37) Organisasi Advokat

37) Organisasi Advokat


Peradi dan KAI ribut di Mahkamah Agung! Di ruangan Pejabat Sementara Ketua MA!!! Para advokat senior ini saling meributkan organisasi siapa yang sebenarnya di akui oleh Undang-Undang. Lucu memang, agak jarang juga mendengar orang-orang tua ribut. Mungkin sebaiknya kita sarankan agar mereka sering-sering lah ribut, pukul-pukulan lah sekalian kalo bisa. Atau sekalian jambak-jambakan? (sayangnya sebagian advokat sudah botak).
“Apakah mereka tidak bisa duduk bersama menyelesaikan masalahnya dengan kepala dingin?” …preettt! Akar masalah konflik ini bukan sekedar birahi politik dari para advokat, ya itu mungkin salah satunya, tapi menurut saya masalah intinya terletak pada UU Advokat itu sendiri.

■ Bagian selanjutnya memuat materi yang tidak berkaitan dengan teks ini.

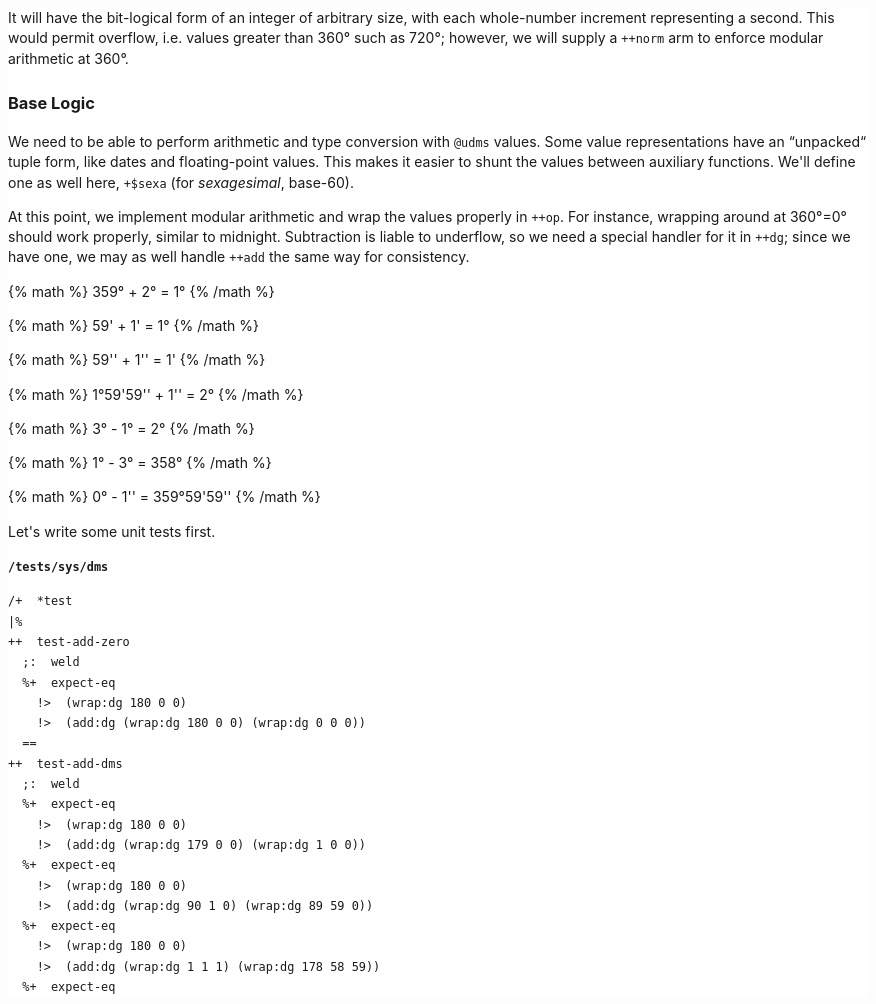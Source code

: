 It will have the bit-logical form of an integer of arbitrary size, with each whole-number increment representing a second.  This would permit overflow, i.e. values greater than 360° such as 720°; however, we will supply a `++norm` arm to enforce modular arithmetic at 360°.

### Base Logic

We need to be able to perform arithmetic and type conversion with `@udms` values.  Some value representations have an “unpacked“ tuple form, like dates and floating-point values.  This makes it easier to shunt the values between auxiliary functions.  We'll define one as well here, `+$sexa` (for _sexagesimal_, base-60).

At this point, we implement modular arithmetic and wrap the values properly in `++op`.  For instance, wrapping around at 360°=0° should work properly, similar to midnight.  Subtraction is liable to underflow, so we need a special handler for it in `++dg`; since we have one, we may as well handle `++add` the same way for consistency.

{% math %}
359° + 2° = 1°
{% /math %}

{% math %}
59' + 1' = 1°
{% /math %}

{% math %}
59'' + 1'' = 1'
{% /math %}

{% math %}
1°59'59'' + 1'' = 2°
{% /math %}

{% math %}
3° - 1° = 2°
{% /math %}

{% math %}
1° - 3° = 358°
{% /math %}

{% math %}
0° - 1'' = 359°59'59''
{% /math %}

Let's write some unit tests first.

**`/tests/sys/dms`**

```hoon
/+  *test
|%
++  test-add-zero
  ;:  weld
  %+  expect-eq
    !>  (wrap:dg 180 0 0)
    !>  (add:dg (wrap:dg 180 0 0) (wrap:dg 0 0 0))
  ==
++  test-add-dms
  ;:  weld
  %+  expect-eq
    !>  (wrap:dg 180 0 0)
    !>  (add:dg (wrap:dg 179 0 0) (wrap:dg 1 0 0))
  %+  expect-eq
    !>  (wrap:dg 180 0 0)
    !>  (add:dg (wrap:dg 90 1 0) (wrap:dg 89 59 0))
  %+  expect-eq
    !>  (wrap:dg 180 0 0)
    !>  (add:dg (wrap:dg 1 1 1) (wrap:dg 178 58 59))
  %+  expect-eq
```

UU menyatakan Organisasi Advokat merupakan satu-satunya wadah profesi advokat (pasal 28 ayat 1). Apa artinya rumusan ini? Apakah maksudnya Organisasi Advokat hanya ada satu, atau jika advokat ingin membentuk organisasi profesi harus berbentuk Organisasi Advokat seperti yang diatur dalam UU ini? Jika tafsirannya yang pertama yang manakah yang satu itu? Undang-undang sama sekali tidak menjelaskan. Hanya dalam pasal 32 ayat 4 disebutkan dalam waktu paling lambat 2 tahun setelah berlakunya UU ini Organisasi Advokat sudah terbentuk. Sudah terbentuk? Siapa yang membentuknya? Tuhan? Tak ada sama sekali clue dalam UU ini.
Lalu kalau bukan Tuhan, lalu siapa? Advokat kah? Logikanya ya. Tapi Advokat yang mana yang diberikan kewenangan untuk membentuk Organisasi Advokat yang dimaksud pasal 28 (1) tersebut? Apa syarat-syarat pembentukannya? Di mana harus didaftarkan? Apa wewenang Organisasi ini? Apa hak dan kewajibannya? Bagaimana jika Organisasi ini melenceng dari tujuannya? Jika advokat melanggar Kode Etik maka Advokat dapat dijatuhkan sanksi oleh Organisasi tersebut. Tapi, bagaimana jika Organisasi Advokat itu sendiri yang melindungi Advokat yang melanggar Kode Etik yang dibuatnya sendiri? Apa bisa dibubarkan? No Clue!
Pertanyaan lalu berkembang, kalau saya seorang advokat dan ingin membentuk organisasi advokat yang baru karena aspirasi saya sebagai advokat tidak tersalurkan dalam organisasi yang ada apakah bisa? Jika tidak mengapa? Bukankah dalam konstitusi pasal 28E ayat 3 dinyatakan setiap orang berhak atas kebebasan berserikat, berkumpul, dan mengeluarkan pendapat? Namun jika jawabannya adalah boleh, pertanyaan selanjutnya adalah apa persyaratannya? Di mana organisasi saya harus didaftarkan? Apa hak dan kewajibannya? Apa kewenangannya? Apakah bisa dibubarkan? Apa syarat pembubarannya? Puih…dari 36 pasal yang ada ternyata sama sekali tak ada pasal yang bisa menjawabnya. Ini undang-undang atau undangan ya?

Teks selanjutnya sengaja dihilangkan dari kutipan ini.